Quand on se lance dans ce genre de réflexion, on en arrive vite à se perdre dans tout un dédale de pensées, aussi ai-je fait le tour de tout ce que nous avons perdu depuis le début de la pandémie. Mes pensées sont d’abord allées aux seniors seuls et abandonnés dans des maisons de retraite depuis près d’un an à cause des interdictions de visite et qui ont dû forcément avoir encore plus peur d’un monde du quotidien duquel ils étaient déjà plus ou moins exclus. Je n’ai visité qu’une seule maison de retraite en Israël et c’était pour lire des extraits de mon premier livre Guten Morgen Tel Aviv (Bonjour Tel-Aviv) à des rescapées de la Shoah. Ce fut un moment de grande émotion pour moi. Et pendant que je pensais à toutes les anecdotes et histoires que les vieilles dames originaires d’Autriche, d’Allemagne et de la Suisse m’ont racontées je me suis souvenue d’une idée que mon père a récemment partagée avec moi : « Tu devrais écrire un livre sur les gagnants et les perdants de la vie, sur la manière dont des gens ayant vécu de grands bouleversements sont parvenus à faire face ». Même s’il faisait référence à la chute du mur j’ai quant à moi immédiatement pensé aux survivants de la Shoah, à ces êtres humains qui ont vécu l’enfer, ont survécu à des horreurs inimaginables et ont construit ensuite une vie normale, avec un conjoint, des enfants, un logement, un travail, en un mot le quotidien. Parfois, nous avons tendance à oublier qu’ils n’ont pas ‘seulement’ survécu mais qu’ils ont aussi vécu une vraie vie après l’horreur. Dans notre culture du souvenir (et je pense ici plus spécifiquement à l’Allemagne) nous parlons et à juste titre beaucoup des crimes et des victimes mais nous avons tendance à oublier ceux qui ont survécu et la vie qu’ils ont menée après.

« Personne n’a jamais parlé de leur capacité à se reconstruire »

J’ai interviewé il y a longtemps Mooli Lahad, un chercheur spécialisé dans les traumatismes, qui a beaucoup travaillé avec des survivants de la Shoah. Ses mots sont restés gravés à tout jamais dans ma mémoire : « Ils ont perdu leur famille, leurs amis, leur maison, souvent aussi leur langue. Et pourtant, presque tous ont réussi, tel le phénix, à renaître de leurs cendres. Ceci n’a pas été apprécié à sa juste valeur. Ils ont été qualifiés de victimes, de témoins, de survivants, mais personne n’a parlé de leur capacité à reconstruire leur vie ». Lors de la célébration de Yom HaShoah, le jour du souvenir de la Shoah en Israël, les six rescapés représentant toutes les victimes qui allument les torches racontent aussi leur vie. Pas seulement comment ils ont survécu mais comment ils se sont reconstruits, quel métier ils ont exercé et combien d’enfants et de petits-enfants ils ont eus.
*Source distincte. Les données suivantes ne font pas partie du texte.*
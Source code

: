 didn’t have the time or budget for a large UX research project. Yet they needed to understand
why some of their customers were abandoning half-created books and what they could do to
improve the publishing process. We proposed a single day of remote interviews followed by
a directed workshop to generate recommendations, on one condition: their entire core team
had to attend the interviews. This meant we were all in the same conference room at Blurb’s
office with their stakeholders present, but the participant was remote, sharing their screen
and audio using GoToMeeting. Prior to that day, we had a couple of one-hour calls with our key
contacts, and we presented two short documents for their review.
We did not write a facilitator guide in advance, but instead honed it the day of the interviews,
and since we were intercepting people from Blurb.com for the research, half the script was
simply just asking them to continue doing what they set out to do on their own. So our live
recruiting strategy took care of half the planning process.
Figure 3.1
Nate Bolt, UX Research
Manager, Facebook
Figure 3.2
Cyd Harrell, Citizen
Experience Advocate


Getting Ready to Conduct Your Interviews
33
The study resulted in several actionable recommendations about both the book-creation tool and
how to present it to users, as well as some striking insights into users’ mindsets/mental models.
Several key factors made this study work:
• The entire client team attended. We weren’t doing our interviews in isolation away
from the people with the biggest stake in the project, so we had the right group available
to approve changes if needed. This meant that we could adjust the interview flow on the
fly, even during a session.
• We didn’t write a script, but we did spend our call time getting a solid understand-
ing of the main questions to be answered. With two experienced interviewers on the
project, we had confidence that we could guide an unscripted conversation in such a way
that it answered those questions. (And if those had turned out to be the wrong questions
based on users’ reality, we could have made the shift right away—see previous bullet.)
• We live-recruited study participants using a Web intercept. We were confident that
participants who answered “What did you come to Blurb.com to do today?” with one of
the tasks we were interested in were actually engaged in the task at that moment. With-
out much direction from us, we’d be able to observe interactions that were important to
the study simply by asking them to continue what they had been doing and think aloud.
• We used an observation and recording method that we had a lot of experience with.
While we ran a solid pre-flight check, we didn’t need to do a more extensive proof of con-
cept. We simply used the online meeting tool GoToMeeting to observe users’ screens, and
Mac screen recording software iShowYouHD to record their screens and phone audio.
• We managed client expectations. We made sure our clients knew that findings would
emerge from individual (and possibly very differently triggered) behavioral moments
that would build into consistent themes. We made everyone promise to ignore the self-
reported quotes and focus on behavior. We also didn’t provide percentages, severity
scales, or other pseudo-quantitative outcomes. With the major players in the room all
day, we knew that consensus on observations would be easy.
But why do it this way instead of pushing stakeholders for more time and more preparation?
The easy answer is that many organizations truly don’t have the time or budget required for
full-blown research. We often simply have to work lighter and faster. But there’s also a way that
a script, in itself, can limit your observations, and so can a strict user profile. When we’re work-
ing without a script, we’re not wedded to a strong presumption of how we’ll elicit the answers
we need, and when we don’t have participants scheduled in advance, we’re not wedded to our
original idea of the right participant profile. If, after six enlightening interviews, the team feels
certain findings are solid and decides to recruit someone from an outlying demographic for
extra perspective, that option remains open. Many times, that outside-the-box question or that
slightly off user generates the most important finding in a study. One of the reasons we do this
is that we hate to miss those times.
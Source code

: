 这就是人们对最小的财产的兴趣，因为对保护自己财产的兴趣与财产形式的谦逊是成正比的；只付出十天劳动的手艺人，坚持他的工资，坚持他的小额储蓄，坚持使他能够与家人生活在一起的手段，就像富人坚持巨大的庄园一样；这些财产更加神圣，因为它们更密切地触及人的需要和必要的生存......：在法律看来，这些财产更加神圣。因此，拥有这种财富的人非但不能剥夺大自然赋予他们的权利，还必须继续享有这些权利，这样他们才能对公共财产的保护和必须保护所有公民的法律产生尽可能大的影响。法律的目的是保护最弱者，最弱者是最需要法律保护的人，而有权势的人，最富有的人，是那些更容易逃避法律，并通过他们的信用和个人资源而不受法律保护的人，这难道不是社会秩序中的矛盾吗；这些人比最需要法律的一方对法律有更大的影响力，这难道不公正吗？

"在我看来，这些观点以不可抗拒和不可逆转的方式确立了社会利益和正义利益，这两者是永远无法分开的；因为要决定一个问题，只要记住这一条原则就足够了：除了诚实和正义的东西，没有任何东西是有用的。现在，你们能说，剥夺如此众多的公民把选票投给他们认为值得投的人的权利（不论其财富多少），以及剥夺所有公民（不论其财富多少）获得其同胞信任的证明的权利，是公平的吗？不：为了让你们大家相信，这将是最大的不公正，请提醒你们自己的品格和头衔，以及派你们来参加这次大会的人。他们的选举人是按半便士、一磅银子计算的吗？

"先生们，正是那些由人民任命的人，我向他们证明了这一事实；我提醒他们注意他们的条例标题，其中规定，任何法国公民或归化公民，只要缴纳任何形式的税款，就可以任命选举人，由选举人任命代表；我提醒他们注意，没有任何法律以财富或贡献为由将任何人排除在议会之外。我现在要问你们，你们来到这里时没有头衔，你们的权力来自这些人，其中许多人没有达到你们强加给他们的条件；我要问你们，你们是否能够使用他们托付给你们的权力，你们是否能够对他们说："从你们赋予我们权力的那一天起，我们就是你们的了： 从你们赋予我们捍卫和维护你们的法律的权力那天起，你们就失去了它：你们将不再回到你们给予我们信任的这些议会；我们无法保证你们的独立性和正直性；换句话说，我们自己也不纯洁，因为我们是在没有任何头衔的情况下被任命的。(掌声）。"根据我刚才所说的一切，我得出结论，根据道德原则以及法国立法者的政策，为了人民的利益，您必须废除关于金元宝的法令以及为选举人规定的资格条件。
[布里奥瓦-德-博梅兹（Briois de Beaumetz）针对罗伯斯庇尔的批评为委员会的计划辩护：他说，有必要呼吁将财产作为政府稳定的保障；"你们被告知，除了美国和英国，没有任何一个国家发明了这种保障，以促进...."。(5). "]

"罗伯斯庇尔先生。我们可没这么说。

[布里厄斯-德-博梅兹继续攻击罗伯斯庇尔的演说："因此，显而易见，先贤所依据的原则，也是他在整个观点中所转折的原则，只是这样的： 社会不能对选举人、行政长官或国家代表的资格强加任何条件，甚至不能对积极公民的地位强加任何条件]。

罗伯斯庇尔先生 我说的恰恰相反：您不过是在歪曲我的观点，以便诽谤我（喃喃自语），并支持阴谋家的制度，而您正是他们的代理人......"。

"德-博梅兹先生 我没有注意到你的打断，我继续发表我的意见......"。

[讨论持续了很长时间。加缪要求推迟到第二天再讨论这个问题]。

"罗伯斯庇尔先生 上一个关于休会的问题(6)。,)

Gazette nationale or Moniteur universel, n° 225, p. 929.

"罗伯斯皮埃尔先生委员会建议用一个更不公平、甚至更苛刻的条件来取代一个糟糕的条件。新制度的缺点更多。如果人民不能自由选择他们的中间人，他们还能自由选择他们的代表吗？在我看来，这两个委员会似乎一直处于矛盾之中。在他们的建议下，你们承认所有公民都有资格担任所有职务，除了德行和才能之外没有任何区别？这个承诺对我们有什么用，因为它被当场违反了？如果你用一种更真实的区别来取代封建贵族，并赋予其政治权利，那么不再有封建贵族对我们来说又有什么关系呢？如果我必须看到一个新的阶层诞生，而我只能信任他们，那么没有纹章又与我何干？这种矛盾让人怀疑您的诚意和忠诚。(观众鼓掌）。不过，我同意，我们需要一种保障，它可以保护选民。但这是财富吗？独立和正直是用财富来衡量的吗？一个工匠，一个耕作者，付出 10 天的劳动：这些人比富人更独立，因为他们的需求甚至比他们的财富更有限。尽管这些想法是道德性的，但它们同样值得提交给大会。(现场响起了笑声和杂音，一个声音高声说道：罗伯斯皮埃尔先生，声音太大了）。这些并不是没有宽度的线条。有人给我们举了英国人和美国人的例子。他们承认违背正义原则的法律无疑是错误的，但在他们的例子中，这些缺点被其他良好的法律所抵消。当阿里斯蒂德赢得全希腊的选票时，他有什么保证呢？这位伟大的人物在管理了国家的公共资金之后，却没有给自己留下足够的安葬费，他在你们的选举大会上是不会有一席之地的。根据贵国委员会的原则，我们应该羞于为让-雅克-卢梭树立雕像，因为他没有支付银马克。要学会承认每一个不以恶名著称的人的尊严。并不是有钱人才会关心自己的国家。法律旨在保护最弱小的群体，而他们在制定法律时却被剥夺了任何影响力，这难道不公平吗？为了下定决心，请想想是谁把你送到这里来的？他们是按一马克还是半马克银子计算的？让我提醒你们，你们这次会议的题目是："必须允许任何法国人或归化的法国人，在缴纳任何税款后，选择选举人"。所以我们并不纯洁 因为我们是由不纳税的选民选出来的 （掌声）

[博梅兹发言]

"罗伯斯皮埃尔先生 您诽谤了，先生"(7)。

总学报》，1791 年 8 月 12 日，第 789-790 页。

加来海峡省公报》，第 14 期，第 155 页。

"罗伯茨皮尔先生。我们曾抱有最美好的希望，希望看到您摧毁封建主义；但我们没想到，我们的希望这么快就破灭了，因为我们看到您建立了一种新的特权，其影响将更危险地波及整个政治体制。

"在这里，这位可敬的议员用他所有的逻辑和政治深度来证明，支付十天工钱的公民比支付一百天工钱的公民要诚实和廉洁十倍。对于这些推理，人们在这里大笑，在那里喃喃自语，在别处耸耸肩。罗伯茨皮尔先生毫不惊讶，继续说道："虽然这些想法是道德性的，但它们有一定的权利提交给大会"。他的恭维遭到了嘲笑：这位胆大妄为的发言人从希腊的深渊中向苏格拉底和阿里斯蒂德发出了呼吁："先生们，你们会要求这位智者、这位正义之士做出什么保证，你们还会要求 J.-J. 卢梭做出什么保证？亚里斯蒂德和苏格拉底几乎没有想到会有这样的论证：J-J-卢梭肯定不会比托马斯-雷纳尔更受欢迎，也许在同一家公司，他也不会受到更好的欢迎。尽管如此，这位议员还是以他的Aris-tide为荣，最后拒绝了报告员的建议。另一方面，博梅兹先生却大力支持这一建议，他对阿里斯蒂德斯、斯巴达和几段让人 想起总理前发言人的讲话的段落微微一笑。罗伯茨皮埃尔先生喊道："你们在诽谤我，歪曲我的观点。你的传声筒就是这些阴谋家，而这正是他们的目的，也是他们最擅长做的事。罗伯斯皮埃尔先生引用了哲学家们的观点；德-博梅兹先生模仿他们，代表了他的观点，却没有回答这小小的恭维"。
Ne nous voilons cependant pas la face, la triste vérité est que le nombre de rescapés pouvant raconter quelle a été leur existence est en constante diminution. Ils sont hélas en fin de vie et une fois qu’ils auront tous disparu, il ne sera évidemment plus possible de les interroger. De plus, la pandémie représente un grave danger pour ces personnes âgées. Nous nous battons ici non seulement contre la pandémie mais aussi contre le temps. C’est pourquoi j’ai décidé, alors que l’avion volait au-dessus des nuages, que j’écrirais en 2021 un livre consacré aux rescapés et brossant leur portrait. J’ai déjà réfléchi à un titre « Histoires de (SUR)VIE. Et avec Matthias Fuchs, un formidable éditeur et reporter photographe, j’ai trouvé le partenaire idéal pour concrétiser ce projet malgré tous les problèmes liés à la pandémie.

J’aimerais maintenant m’adresser à vous tous. Si vous connaissez des survivants originaires d’Allemagne, de Suisse, d’Autriche ou d’autres pays et vivant de préférence en Israël, veuillez s’il-vous-plaît me contacter à l’adresse suivante : hoeftmann.k@gmail.com car c’est le moment ou jamais de les faire parler.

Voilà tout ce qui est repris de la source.